Zanu PF-linked politicians are allegedly protecting errant miners accused of violating environmental laws in Matabeleland North’s Bubi district in the process disempowering the Environmental Management Agency (EMA) from taking any action.

Zimbabwe is witnessing growing conflicts between mining companies and communities that are being evicted from their ancestral lands without compensation to pave way for mining operations

Communities also accuse the miners of leaving a trail of environmental damage, and polluting their water sources.

Centre for Natural Resource Governance (CNRG) director, Farai Maguwu, said this was worsened by indications that most errant miners were protected by Zanu PF politicians and other government officials.

Maguwu said this during a virtual discussion organised by the Bubi community parliament to discuss environmental management and degradation in the district last week.

There were concerns raised during the discussion that the mining firms were destroying the environment.

"The most important piece of legislation when it comes to protecting the environment is the EMA Act of 2002," Maguwu said.

"However, there is political interference where most of the mines you see in Zimbabwe today might be having Chinese names or British names, there are powerful Zimbabwean politicians within those companies; they are silent shareholders.”

He accused the miners and the government of violating environmental and social standards for lucrative mining projects.

"Because of that, EMA has been rendered redundant, that is why many areas, for example when you drive along Boterekwa today, the environmental degradation you see there does not mean that EMA does not see that and are not concerned, they are very concerned,” he said.

“But when they try to enforce the law they are pushed back by powerful politicians.

“So in the end, an officer who would want to go ahead would risk own life, own job and the like, that is a problem."
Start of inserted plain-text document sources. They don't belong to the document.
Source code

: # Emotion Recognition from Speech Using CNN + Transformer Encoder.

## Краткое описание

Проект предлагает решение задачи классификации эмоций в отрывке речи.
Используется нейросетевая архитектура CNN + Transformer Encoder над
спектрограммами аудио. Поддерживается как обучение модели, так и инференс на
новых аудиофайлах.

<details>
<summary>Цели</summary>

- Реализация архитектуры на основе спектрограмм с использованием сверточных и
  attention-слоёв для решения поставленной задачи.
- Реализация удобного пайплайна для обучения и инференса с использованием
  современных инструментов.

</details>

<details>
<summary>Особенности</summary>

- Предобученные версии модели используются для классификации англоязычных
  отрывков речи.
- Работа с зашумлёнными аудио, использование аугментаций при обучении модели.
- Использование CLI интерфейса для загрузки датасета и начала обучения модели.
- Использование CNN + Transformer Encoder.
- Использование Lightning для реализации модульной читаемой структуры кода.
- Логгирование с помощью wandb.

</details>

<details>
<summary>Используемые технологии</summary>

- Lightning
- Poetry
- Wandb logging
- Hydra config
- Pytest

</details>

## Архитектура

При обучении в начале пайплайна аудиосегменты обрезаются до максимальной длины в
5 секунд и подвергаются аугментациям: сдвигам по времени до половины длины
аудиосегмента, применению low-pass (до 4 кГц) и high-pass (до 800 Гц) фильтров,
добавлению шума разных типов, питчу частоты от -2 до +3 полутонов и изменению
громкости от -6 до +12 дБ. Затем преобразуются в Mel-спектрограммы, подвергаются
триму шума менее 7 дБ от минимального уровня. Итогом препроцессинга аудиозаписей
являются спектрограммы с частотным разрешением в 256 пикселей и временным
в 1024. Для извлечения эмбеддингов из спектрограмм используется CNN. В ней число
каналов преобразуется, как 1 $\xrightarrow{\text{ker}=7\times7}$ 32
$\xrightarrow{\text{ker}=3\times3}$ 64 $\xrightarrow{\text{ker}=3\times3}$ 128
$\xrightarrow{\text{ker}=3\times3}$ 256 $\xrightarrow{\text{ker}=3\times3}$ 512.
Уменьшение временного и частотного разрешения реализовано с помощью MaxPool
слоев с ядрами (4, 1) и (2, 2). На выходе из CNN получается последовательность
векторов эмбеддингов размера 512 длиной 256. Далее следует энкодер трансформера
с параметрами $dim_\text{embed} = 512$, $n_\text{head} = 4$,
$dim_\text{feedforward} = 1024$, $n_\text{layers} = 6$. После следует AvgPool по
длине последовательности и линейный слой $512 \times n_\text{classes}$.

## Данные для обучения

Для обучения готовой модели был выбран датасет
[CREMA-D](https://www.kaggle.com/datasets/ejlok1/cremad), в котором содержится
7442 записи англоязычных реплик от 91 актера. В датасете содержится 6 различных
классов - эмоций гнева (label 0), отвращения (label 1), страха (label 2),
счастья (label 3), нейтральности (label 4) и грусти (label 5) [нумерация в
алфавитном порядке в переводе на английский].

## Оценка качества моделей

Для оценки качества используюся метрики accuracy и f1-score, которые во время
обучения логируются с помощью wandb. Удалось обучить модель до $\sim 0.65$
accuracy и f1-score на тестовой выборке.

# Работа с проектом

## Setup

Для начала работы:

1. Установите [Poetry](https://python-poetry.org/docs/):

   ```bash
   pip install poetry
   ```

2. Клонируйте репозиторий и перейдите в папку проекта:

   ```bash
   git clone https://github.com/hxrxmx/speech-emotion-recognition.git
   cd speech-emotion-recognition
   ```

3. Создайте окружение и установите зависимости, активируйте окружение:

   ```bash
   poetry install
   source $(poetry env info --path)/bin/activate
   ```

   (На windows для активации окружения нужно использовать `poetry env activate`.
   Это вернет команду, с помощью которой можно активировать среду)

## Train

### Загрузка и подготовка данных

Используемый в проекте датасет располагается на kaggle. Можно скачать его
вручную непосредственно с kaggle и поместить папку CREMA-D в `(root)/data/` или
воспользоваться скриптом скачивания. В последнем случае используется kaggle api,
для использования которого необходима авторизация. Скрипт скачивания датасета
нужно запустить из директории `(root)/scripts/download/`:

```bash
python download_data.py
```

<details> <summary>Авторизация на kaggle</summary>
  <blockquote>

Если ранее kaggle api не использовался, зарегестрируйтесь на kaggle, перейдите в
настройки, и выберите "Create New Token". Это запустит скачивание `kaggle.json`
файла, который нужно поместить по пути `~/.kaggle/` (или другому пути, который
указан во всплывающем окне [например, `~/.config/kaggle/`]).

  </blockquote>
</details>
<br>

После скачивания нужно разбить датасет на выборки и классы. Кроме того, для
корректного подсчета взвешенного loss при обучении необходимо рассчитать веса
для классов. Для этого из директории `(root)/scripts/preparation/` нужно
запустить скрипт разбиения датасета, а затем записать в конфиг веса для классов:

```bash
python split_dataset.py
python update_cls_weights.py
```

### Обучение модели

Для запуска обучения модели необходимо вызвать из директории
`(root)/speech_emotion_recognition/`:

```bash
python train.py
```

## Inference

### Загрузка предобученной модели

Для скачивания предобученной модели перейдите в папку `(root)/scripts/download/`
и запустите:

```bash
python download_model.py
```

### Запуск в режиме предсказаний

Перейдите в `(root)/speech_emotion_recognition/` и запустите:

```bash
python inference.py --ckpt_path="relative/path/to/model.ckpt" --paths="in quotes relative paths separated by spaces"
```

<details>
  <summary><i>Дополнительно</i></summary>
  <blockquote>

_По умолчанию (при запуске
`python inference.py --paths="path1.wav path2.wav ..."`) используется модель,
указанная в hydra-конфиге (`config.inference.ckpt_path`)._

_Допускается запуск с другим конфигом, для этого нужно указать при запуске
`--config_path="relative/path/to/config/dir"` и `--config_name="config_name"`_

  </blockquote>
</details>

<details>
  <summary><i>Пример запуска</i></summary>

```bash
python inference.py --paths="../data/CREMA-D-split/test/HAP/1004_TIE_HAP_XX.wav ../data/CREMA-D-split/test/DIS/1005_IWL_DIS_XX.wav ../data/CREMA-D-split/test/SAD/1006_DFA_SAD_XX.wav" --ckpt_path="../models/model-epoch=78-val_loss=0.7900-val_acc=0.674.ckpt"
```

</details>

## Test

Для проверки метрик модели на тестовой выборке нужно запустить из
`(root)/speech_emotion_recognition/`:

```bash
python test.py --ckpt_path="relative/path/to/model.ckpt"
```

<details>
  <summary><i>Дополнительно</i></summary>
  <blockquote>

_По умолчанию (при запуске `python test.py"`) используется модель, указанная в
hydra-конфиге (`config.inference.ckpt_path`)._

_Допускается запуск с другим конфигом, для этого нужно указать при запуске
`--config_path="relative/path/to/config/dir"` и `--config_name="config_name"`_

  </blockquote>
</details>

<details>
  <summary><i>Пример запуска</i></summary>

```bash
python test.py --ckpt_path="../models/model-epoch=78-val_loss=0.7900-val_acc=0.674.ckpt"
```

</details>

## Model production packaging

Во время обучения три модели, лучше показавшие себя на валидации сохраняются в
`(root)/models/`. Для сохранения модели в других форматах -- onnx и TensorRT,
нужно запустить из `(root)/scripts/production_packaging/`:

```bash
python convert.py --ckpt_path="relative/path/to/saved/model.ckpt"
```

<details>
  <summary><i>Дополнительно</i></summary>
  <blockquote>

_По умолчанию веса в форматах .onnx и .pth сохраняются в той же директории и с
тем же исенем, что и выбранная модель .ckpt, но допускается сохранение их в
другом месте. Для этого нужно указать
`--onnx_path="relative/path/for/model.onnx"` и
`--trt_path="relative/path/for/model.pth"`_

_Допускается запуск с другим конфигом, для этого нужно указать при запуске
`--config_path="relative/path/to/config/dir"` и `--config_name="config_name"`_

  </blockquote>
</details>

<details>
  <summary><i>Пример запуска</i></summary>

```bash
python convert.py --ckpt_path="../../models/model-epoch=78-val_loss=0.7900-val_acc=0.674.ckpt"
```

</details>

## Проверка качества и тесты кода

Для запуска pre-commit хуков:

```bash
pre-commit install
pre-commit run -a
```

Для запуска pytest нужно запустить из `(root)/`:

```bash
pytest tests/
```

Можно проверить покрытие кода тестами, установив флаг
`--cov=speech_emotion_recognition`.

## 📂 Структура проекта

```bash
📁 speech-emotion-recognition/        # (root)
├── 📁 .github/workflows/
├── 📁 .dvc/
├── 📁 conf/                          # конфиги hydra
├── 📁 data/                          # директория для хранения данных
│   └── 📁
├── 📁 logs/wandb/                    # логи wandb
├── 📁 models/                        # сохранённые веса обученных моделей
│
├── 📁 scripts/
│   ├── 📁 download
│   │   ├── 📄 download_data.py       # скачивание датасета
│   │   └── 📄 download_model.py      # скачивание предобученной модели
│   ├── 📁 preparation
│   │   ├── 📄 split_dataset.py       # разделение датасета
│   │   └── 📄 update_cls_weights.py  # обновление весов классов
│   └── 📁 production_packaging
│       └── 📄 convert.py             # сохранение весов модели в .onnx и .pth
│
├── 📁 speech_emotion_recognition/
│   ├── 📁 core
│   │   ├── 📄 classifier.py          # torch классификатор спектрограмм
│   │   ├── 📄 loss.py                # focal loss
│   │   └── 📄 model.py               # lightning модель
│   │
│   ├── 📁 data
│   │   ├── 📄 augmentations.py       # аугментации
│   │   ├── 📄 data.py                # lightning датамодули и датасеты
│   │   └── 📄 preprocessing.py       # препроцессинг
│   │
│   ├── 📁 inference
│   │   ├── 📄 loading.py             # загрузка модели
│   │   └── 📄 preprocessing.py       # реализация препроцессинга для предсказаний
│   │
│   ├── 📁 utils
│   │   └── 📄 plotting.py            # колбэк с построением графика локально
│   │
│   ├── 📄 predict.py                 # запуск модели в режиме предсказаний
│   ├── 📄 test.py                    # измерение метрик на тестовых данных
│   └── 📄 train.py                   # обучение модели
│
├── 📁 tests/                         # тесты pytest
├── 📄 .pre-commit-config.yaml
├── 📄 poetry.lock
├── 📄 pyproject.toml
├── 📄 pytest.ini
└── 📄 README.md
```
Maguwu said the government was not serious when it came to the enforcement of the environmental laws. 

"So the mining companies enjoy much impunity, nothing happens to them, but also the government itself is not serious about environmental issues, they have relegated the environmental issues to the periphery of governance," he said.

He said a cabinet statement issued on August 13 banning river bed mining was meaningless as long as it is not backed by any law.

"But if you go back to October 8, 2020 the government again issued a similar statement that the riverbed mining had been banned with immediate effect except in the Save and Angwa rivers," he said.

"But because it was a political statement that was issued in the heat of the moment when we challenged the mining in the Hwange National Park, the whole cabinet had forgotten that they issued a cabinet statement on October 8, 2020 and they announced it as a new decision that was made yet they made the same long back ago." 

Maguwu said cabinet pronouncements were meaningless without relative legislation.